**PROBLEM DESCRIPTION**
Transcribe, leaving out every picture, the lines that run from the start of the listing below through the line with "No Gráfico 4.6, pode".

BEGIN DATASET CONTENT

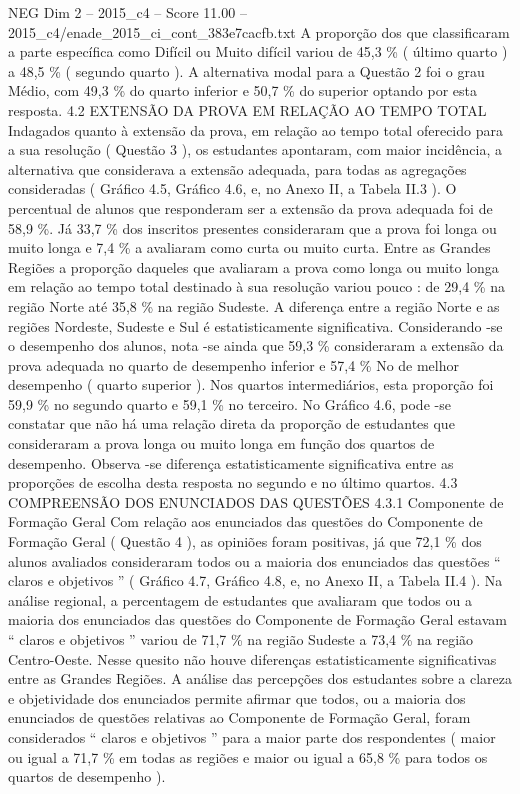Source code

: \begin{textsample}{NEG Dim 2 – 2015\_c4 – Score 11.00 – 2015\_c4/enade\_2015\_ci\_cont\_383e7cacfb.txt}
A proporção dos que classificaram a parte específica como Difícil ou Muito difícil variou de 45,3 \% ( último quarto ) a 48,5 \% ( segundo quarto ).
A alternativa modal para a Questão 2 foi o grau Médio, com 49,3 \% do quarto inferior e 50,7 \% do superior optando por esta resposta. 4.2 EXTENSÃO DA PROVA EM RELAÇÃO AO TEMPO TOTAL Indagados quanto à extensão da prova, em relação ao tempo total oferecido para a sua resolução ( Questão 3 ), os estudantes apontaram, com maior incidência, a alternativa que considerava a extensão adequada, para todas as agregações consideradas ( Gráfico 4.5, Gráfico 4.6, e, no Anexo II, a Tabela II.3 ).
O percentual de alunos que responderam ser a extensão da prova adequada foi de 58,9 \%.
Já 33,7 \% dos inscritos presentes consideraram que a prova foi longa ou muito longa e 7,4 \% a avaliaram como curta ou muito curta.
Entre as Grandes Regiões a proporção daqueles que avaliaram a prova como longa ou muito longa em relação ao tempo total destinado à sua resolução variou pouco : de 29,4 \% na região Norte até 35,8 \% na região Sudeste.
A diferença entre a região Norte e as regiões Nordeste, Sudeste e Sul é estatisticamente significativa.
Considerando -se o desempenho dos alunos, nota -se ainda que 59,3 \% consideraram a extensão da prova adequada no quarto de desempenho inferior e 57,4 \% No de melhor desempenho ( quarto superior ).
Nos quartos intermediários, esta proporção foi 59,9 \% no segundo quarto e 59,1 \% no terceiro.
No Gráfico 4.6, pode -se constatar que não há uma relação direta da proporção de estudantes que consideraram a prova longa ou muito longa em função dos quartos de desempenho.
Observa -se diferença estatisticamente significativa entre as proporções de escolha desta resposta no segundo e no último quartos. 4.3 COMPREENSÃO DOS ENUNCIADOS DAS QUESTÕES 4.3.1 Componente de Formação Geral Com relação aos enunciados das questões do Componente de Formação Geral ( Questão 4 ), as opiniões foram positivas, já que 72,1 \% dos alunos avaliados consideraram todos ou a maioria dos enunciados das questões “ claros e objetivos ” ( Gráfico 4.7, Gráfico 4.8, e, no Anexo II, a Tabela II.4 ).
Na análise regional, a percentagem de estudantes que avaliaram que todos ou a maioria dos enunciados das questões do Componente de Formação Geral estavam “ claros e objetivos ” variou de 71,7 \% na região Sudeste a 73,4 \% na região Centro-Oeste.
Nesse quesito não houve diferenças estatisticamente significativas entre as Grandes Regiões.
A análise das percepções dos estudantes sobre a clareza e objetividade dos enunciados permite afirmar que todos, ou a maioria dos enunciados de questões relativas ao Componente de Formação Geral, foram considerados “ claros e objetivos ” para a maior parte dos respondentes ( maior ou igual a 71,7 \% em todas as regiões e maior ou igual a 65,8 \% para todos os quartos de desempenho ).

\end{textsample}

END DATASET CONTENT

**ANSWER BOX**
Source code

: \begin{textsample}{NEG Dim 2 – 2015\_c4 – Score 11.00 – 2015\_c4/enade\_2015\_ci\_cont\_383e7cacfb.txt}
A proporção dos que classificaram a parte específica como Difícil ou Muito difícil variou de 45,3 \% ( último quarto ) a 48,5 \% ( segundo quarto ).
A alternativa modal para a Questão 2 foi o grau Médio, com 49,3 \% do quarto inferior e 50,7 \% do superior optando por esta resposta. 4.2 EXTENSÃO DA PROVA EM RELAÇÃO AO TEMPO TOTAL Indagados quanto à extensão da prova, em relação ao tempo total oferecido para a sua resolução ( Questão 3 ), os estudantes apontaram, com maior incidência, a alternativa que considerava a extensão adequada, para todas as agregações consideradas ( Gráfico 4.5, Gráfico 4.6, e, no Anexo II, a Tabela II.3 ).
O percentual de alunos que responderam ser a extensão da prova adequada foi de 58,9 \%.
Já 33,7 \% dos inscritos presentes consideraram que a prova foi longa ou muito longa e 7,4 \% a avaliaram como curta ou muito curta.
Entre as Grandes Regiões a proporção daqueles que avaliaram a prova como longa ou muito longa em relação ao tempo total destinado à sua resolução variou pouco : de 29,4 \% na região Norte até 35,8 \% na região Sudeste.
A diferença entre a região Norte e as regiões Nordeste, Sudeste e Sul é estatisticamente significativa.
Considerando -se o desempenho dos alunos, nota -se ainda que 59,3 \% consideraram a extensão da prova adequada no quarto de desempenho inferior e 57,4 \% No de melhor desempenho ( quarto superior ).
Nos quartos intermediários, esta proporção foi 59,9 \% no segundo quarto e 59,1 \% no terceiro.
No Gráfico 4.6, pode -se constatar que não há uma relação direta da proporção de estudantes que consideraram a prova longa ou muito longa em função dos quartos de desempenho.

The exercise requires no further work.